What is the Root of Trust?
PSA Certified explains the Root of Trust (RoT) as, “…the foundational security component of a connected device. While precise definitions can vary considerably, a RoT can be described as a set of implicitly trusted functions that the rest of the system or device can use to ensure security; it is the foundation on which a device maker can build their ‘tower of trust’.”1 The numbers of Internet of Things (IoT) devices coming online is rapidly increasing, as is the likelihood that IoT devices will be exposed to remote software cyberattacks and hacks where the threat actor is physically present. IoT devices that lack adequate security create opportunities for cyberattackers and hackers to brick devices, take over devices to form botnets, introduce unauthorized code, steal data, or commit other malicious acts.
The RoT can provide essential trusted functions such as trusted boot, cryptography, attestation, and secure storage. One of the most basic uses of a RoT is to keep private crypto keys (encrypted data) confidential, protected by hardware mechanisms, and away from the system software that is easier to compromise. The RoT’s secure storage and crypto functions should be able to handle the keys and trusted processing necessary for authentication of the device, verifying claims, and encrypting or decrypting data.
A RoT also provides an important function when a device is switched on. Before the device software and other system software start to run, the device needs to boot and establish the software running is authentic and has not been tampered with. This process is known as “trusted boot”, and it is one of the essential functions of a well-designed RoT.
PSA Certified’s PSA Root of Trust (PSA-RoT) was developed specifically for IoT devices. PSA-RoT security functions include:
- Initialization. A secure initialization process ensures the authenticity and integrity of the firmware and prevents firmware installation from unknown sources.
- Software isolation. Isolation between secure and non-secure processing environments and between PSA-RoT and other executable code prevents outside software from tampering with protected assets.
- Secure storage. Protects the confidentiality and integrity of assets by preventing access.
- Firmware update. Verifies the integrity and authenticity of updates before they’re executed, preventing installation of obsolete or external firmware.
- Secure state. Enters a secure state upon initialization errors or software failure detection—before any exposure of sensitive data—and ensures the correct operation of security functions, protects against programmer errors and the violation of best practices, controls access to services, and prevents exploitation of abnormal situations.

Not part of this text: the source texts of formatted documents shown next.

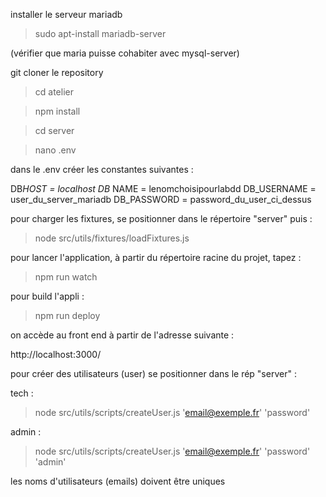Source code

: installer le serveur mariadb

> sudo apt-install mariadb-server

(vérifier que maria puisse cohabiter avec mysql-server)

git cloner le repository

> cd atelier

> npm install

> cd server

> nano .env

dans le .env créer les constantes suivantes :

DB*HOST = localhost
DB* NAME = lenomchoisipourlabdd
DB_USERNAME = user_du_server_mariadb
DB_PASSWORD = password_du_user_ci_dessus

pour charger les fixtures, se positionner dans le répertoire "server" puis :

> node src/utils/fixtures/loadFixtures.js

pour lancer l'application, à partir du répertoire racine du projet, tapez :

> npm run watch

pour build l'appli :

> npm run deploy

on accède au front end à partir de l'adresse suivante :

http://localhost:3000/

pour créer des utilisateurs (user) se positionner dans le rép "server" :

tech :

> node src/utils/scripts/createUser.js 'email@exemple.fr' 'password'

admin :

> node src/utils/scripts/createUser.js 'email@exemple.fr' 'password' 'admin'

les noms d'utilisateurs (emails) doivent être uniques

- Cryptography. Uses state-of-the-art cryptographic algorithms to protect assets based on recommendations from national security agencies or academia, preventing the exploitation of cryptographic weaknesses.
- Attestation. Reports on the identity, firmware measurements and runtime state of the device in order to mitigate impersonation via cryptographic proof of identity.
- Audit. Maintains log of security events and allows access and analysis of these logs for authorized users.
- Debug. Restricts access to debug features by unauthorized users.
1 PSA Certified, 2020, “What is a Root of Trust?”